REQUIRED ACTION:
For the material that follows, list every line containing the word "không".

EXERCISE MATERIAL:
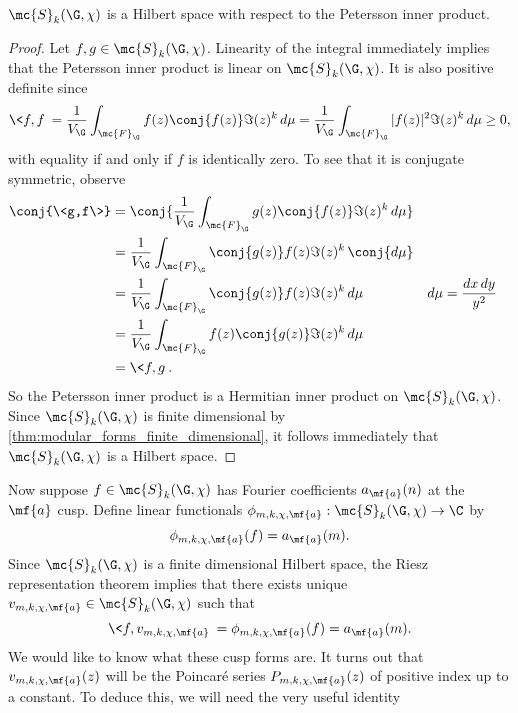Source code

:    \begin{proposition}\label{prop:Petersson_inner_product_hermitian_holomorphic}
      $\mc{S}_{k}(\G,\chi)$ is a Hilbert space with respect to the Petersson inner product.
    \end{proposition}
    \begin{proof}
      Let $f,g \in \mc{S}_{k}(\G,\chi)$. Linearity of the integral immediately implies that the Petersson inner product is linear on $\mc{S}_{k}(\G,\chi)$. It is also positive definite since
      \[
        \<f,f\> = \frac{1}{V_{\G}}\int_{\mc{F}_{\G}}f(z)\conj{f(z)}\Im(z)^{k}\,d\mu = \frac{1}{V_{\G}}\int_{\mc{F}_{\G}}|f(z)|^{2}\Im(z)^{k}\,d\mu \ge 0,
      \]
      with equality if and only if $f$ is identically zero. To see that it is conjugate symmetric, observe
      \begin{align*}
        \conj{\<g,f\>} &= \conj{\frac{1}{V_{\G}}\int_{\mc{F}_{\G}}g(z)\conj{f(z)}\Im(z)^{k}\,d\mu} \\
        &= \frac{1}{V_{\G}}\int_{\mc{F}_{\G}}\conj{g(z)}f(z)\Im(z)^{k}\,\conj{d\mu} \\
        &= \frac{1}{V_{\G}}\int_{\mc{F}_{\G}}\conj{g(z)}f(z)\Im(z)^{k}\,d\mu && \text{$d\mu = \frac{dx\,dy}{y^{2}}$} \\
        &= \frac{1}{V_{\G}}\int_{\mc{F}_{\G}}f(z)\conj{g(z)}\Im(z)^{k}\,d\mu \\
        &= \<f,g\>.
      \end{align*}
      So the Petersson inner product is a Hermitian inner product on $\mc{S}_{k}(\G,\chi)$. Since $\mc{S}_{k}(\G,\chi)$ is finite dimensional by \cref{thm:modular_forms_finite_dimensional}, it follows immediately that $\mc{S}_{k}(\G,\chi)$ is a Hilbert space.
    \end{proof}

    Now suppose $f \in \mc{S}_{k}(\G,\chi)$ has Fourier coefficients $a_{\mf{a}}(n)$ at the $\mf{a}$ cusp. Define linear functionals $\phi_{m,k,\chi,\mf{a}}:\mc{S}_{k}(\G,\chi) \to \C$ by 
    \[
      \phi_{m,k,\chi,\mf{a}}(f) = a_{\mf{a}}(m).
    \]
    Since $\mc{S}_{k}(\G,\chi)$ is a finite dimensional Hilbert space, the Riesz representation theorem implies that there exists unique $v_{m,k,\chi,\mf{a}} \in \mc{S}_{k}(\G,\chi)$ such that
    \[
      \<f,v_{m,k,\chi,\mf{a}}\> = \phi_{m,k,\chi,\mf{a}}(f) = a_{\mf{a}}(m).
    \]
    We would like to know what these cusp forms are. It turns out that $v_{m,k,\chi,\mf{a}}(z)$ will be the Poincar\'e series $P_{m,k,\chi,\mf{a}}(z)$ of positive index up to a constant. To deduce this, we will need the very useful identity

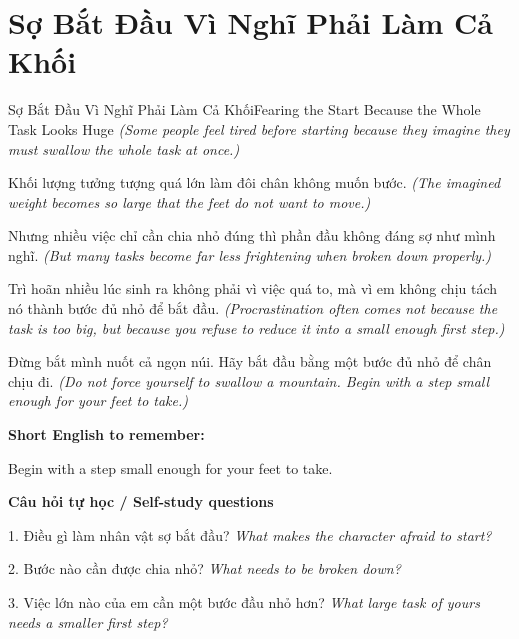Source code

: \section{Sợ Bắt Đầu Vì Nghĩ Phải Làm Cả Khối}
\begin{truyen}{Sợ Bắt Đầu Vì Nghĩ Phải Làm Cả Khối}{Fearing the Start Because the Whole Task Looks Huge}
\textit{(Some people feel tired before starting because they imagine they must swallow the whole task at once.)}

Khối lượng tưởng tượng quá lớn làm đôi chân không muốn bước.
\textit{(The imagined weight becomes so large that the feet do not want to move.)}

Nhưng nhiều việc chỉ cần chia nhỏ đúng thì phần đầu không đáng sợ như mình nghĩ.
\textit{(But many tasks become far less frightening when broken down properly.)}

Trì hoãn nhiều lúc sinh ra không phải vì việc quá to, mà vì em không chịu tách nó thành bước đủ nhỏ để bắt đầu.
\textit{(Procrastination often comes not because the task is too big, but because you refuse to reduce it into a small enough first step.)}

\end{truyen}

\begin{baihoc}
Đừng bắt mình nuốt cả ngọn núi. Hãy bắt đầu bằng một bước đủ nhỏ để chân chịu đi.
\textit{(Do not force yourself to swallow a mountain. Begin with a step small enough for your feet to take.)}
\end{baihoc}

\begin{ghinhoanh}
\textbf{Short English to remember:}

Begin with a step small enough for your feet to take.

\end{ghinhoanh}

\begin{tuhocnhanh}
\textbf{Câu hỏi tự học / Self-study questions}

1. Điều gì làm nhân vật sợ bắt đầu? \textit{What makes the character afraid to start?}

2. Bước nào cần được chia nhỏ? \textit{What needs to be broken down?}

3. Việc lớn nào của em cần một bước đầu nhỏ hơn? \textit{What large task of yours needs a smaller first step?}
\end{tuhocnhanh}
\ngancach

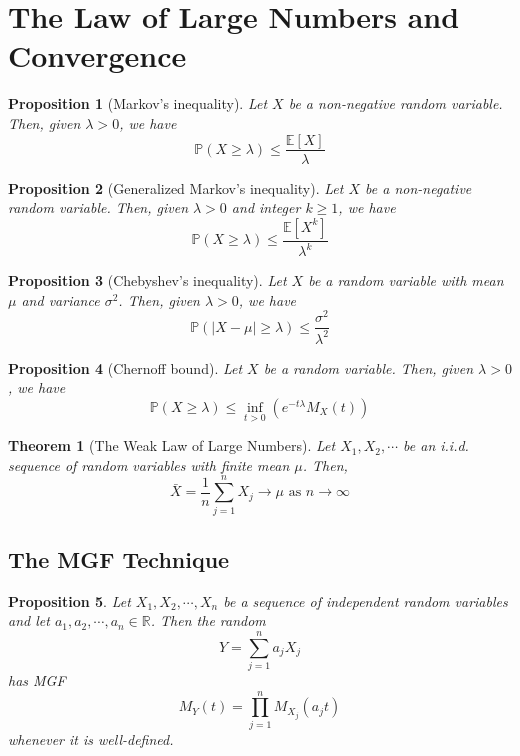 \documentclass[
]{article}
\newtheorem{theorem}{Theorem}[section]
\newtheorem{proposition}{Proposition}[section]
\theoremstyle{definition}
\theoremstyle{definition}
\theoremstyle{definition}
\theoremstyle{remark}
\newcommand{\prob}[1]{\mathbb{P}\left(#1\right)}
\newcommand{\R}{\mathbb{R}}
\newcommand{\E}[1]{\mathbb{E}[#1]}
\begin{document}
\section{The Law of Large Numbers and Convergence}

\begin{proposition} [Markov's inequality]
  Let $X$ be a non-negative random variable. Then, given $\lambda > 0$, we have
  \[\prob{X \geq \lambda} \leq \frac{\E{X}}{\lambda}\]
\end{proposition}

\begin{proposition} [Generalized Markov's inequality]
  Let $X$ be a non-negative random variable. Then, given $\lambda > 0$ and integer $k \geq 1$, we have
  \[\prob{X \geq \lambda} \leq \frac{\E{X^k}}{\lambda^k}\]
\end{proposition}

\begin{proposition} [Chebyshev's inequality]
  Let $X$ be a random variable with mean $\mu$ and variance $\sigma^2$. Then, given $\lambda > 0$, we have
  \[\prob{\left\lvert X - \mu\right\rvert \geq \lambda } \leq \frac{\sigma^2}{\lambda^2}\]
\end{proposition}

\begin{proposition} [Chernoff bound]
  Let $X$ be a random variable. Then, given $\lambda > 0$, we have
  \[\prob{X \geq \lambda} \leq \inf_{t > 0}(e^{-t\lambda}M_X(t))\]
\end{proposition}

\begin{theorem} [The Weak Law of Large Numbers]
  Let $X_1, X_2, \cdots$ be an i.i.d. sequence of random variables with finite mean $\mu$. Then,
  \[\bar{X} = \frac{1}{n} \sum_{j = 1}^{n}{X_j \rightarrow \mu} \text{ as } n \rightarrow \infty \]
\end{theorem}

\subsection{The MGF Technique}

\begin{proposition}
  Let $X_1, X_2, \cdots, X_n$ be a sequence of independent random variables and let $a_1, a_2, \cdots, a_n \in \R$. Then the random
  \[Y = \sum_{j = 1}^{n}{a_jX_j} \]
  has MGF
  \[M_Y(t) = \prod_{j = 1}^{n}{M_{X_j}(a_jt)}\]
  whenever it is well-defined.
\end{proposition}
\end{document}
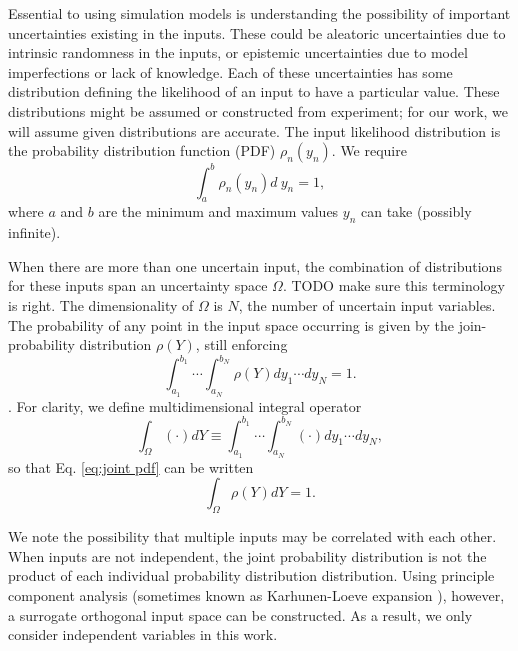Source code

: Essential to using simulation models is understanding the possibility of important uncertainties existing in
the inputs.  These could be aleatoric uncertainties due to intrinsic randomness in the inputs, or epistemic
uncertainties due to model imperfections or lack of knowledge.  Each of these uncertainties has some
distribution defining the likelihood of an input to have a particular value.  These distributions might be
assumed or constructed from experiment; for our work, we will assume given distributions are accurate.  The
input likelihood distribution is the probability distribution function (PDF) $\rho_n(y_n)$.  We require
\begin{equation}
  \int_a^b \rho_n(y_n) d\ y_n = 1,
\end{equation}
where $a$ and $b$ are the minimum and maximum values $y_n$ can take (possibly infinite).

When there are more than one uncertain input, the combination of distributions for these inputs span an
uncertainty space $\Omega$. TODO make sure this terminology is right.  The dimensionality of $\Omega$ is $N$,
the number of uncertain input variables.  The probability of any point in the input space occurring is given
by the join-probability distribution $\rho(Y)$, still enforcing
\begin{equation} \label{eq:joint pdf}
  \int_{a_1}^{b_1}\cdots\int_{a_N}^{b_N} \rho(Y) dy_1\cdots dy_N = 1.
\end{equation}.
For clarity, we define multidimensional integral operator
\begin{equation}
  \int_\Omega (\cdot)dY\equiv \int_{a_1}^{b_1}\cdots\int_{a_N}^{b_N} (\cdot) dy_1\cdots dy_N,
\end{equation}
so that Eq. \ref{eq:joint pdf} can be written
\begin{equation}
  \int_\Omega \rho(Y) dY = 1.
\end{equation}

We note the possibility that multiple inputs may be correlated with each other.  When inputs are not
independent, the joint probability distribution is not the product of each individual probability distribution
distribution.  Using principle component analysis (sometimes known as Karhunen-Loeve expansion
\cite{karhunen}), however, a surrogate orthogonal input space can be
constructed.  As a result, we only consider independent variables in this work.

TASK ANSWER:
Khối lượng tưởng tượng quá lớn làm đôi chân không muốn bước.
Nhưng nhiều việc chỉ cần chia nhỏ đúng thì phần đầu không đáng sợ như mình nghĩ.
Trì hoãn nhiều lúc sinh ra không phải vì việc quá to, mà vì em không chịu tách nó thành bước đủ nhỏ để bắt đầu.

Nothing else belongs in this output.